This really is a cinematic achievement, and I’m sure I will love it even more the next time I see it, and even more the time after that. Even if the stuff that Mr. Malick presents doesn’t resonate to you personally, even if the spiritual offerings don’t ring true with you, there’s no way you’ll leave this film having gained nothing, no way the film won’t stay with you and mean a lot to you, I just don’t know how that could be. Yes, there are bits and pieces of the film that I’m not sure I really understood, I didn’t really think it was a fully cohesive piece of work, and it got me frustrated at how overlong some scenes were at times, but that’s all stuff that you think while watching it, because once the whole movie is done and you’re left pondering about the experience of the film as whole, you’ll be blown away by even those bits that you thought weren’t working at all.

And the ambition level behind is just astonishing, it evokes everything, it talks about things as wide and complex as creation, and things as personal and just as complex as family without ever taking a moment to let you breathe. In the end it’s just a very honest film, and asks some questions that are very hard to answer, ones that won’t go down easy, and because of that I think The Tree of Life is a film that has finally shown us the real power of this art form, film hasn’t been put to this use before.

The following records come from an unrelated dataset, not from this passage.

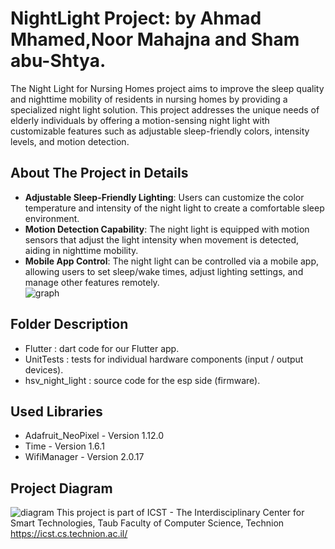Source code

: # NightLight Project: by Ahmad Mhamed,Noor Mahajna and Sham abu-Shtya.
The Night Light for Nursing Homes project aims to improve the sleep quality and nighttime mobility of residents in nursing homes by providing a specialized night light solution. This project addresses the unique needs of elderly individuals by offering a motion-sensing night light with customizable features such as adjustable sleep-friendly colors, intensity levels, and motion detection.
## About The Project in Details
- **Adjustable Sleep-Friendly Lighting**: Users can customize the color temperature and intensity of the night light to create a comfortable sleep environment.
- **Motion Detection Capability**: The night light is equipped with motion sensors that adjust the light intensity when movement is detected, aiding in nighttime mobility.
- **Mobile App Control**: The night light can be controlled via a mobile app, allowing users to set sleep/wake times, adjust lighting settings, and manage other features remotely.
\
![graph](https://github.com/MhamedAhmad/IOT-NightLight/assets/158752975/83a8937a-b598-44b9-86f2-2782f093c19b)

## Folder Description
- Flutter : dart code for our Flutter app.
- UnitTests : tests for individual hardware components (input / output devices).
- hsv_night_light : source code for the esp side (firmware).
## Used Libraries
- Adafruit_NeoPixel - Version 1.12.0
- Time - Version 1.6.1
- WifiManager - Version 2.0.17
## Project Diagram
![diagram](https://github.com/MhamedAhmad/IOT-NightLight/assets/158752975/be8331c8-610c-4ad4-be84-3aa3df369528)
This project is part of ICST - The Interdisciplinary Center for Smart Technologies, Taub Faculty of Computer Science, Technion https://icst.cs.technion.ac.il/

I don’t know if I should tell you exactly what this film is about, or the stuff it does along the way because I fear it may take away from your experience. It’s a vastly bold film that takes on the task of encompassing all of creation and viewing it all through the lives of members of one American family, and it achieves a marriage of impeccable vision and incredible humanity with a level of success I think is unparalleled in film history. And I would like to go on for longer about the merits of this film, but this review is already twice as long as my usual ones, and I’m sure when I check it for spelling mistakes once I’m done I will have the urge to edit it down a whole lot, but I won’t, because even if this may feel like blabbering at times I think it illustrates just how much I adored this film. I’ve just find out what it means to finally see a film I’ve been waiting two whole years to see come to fruition, and Mr. Malick delivered like crazy, not only giving me a film as great as I expected it to be, but also giving me something there’s no way I could have ever really expected.